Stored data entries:
------
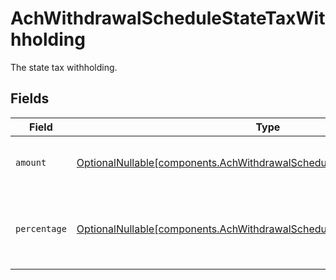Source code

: # AchWithdrawalScheduleStateTaxWithholding

The state tax withholding.


## Fields

| Field                                                                                                                                                    | Type                                                                                                                                                     | Required                                                                                                                                                 | Description                                                                                                                                              | Example                                                                                                                                                  |
| -------------------------------------------------------------------------------------------------------------------------------------------------------- | -------------------------------------------------------------------------------------------------------------------------------------------------------- | -------------------------------------------------------------------------------------------------------------------------------------------------------- | -------------------------------------------------------------------------------------------------------------------------------------------------------- | -------------------------------------------------------------------------------------------------------------------------------------------------------- |
| `amount`                                                                                                                                                 | [OptionalNullable[components.AchWithdrawalScheduleIraDistributionAmount]](../../models/components/achwithdrawalscheduleiradistributionamount.md)         | :heavy_minus_sign:                                                                                                                                       | Fixed USD amount to withhold for taxes.                                                                                                                  | {<br/>"value": "1.23"<br/>}                                                                                                                              |
| `percentage`                                                                                                                                             | [OptionalNullable[components.AchWithdrawalScheduleIraDistributionPercentage]](../../models/components/achwithdrawalscheduleiradistributionpercentage.md) | :heavy_minus_sign:                                                                                                                                       | Percentage of total disbursement amount to withhold for taxes.                                                                                           | {<br/>"value": "11.25"<br/>}                                                                                                                             |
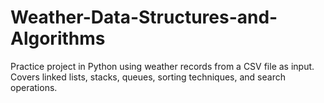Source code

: # Weather-Data-Structures-and-Algorithms
Practice project in Python using weather records from a CSV file as input. Covers linked lists, stacks, queues, sorting techniques, and search operations.
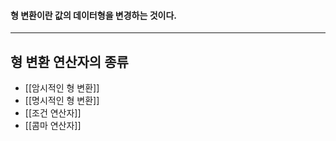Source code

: #### 형 변환이란 값의 데이터형을 변경하는 것이다. ####
___
## 형 변환 연산자의 종류 ##

- [[암시적인 형 변환]]
- [[명시적인 형 변환]]
- [[조건 연산자]]
- [[콤마 연산자]]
------
What this task involves:
Could you output every record above exactly as it appears, without the pictures?

Solution to this task:
Source code

: # AchWithdrawalScheduleStateTaxWithholding

The state tax withholding.


## Fields

| Field                                                                                                                                                    | Type                                                                                                                                                     | Required                                                                                                                                                 | Description                                                                                                                                              | Example                                                                                                                                                  |
| -------------------------------------------------------------------------------------------------------------------------------------------------------- | -------------------------------------------------------------------------------------------------------------------------------------------------------- | -------------------------------------------------------------------------------------------------------------------------------------------------------- | -------------------------------------------------------------------------------------------------------------------------------------------------------- | -------------------------------------------------------------------------------------------------------------------------------------------------------- |
| `amount`                                                                                                                                                 | [OptionalNullable[components.AchWithdrawalScheduleIraDistributionAmount]](../../models/components/achwithdrawalscheduleiradistributionamount.md)         | :heavy_minus_sign:                                                                                                                                       | Fixed USD amount to withhold for taxes.                                                                                                                  | {<br/>"value": "1.23"<br/>}                                                                                                                              |
| `percentage`                                                                                                                                             | [OptionalNullable[components.AchWithdrawalScheduleIraDistributionPercentage]](../../models/components/achwithdrawalscheduleiradistributionpercentage.md) | :heavy_minus_sign:                                                                                                                                       | Percentage of total disbursement amount to withhold for taxes.                                                                                           | {<br/>"value": "11.25"<br/>}                                                                                                                             |
Source code

: # Weather-Data-Structures-and-Algorithms
Practice project in Python using weather records from a CSV file as input. Covers linked lists, stacks, queues, sorting techniques, and search operations.
Source code

: #### 형 변환이란 값의 데이터형을 변경하는 것이다. ####
___
## 형 변환 연산자의 종류 ##

- [[암시적인 형 변환]]
- [[명시적인 형 변환]]
- [[조건 연산자]]
- [[콤마 연산자]]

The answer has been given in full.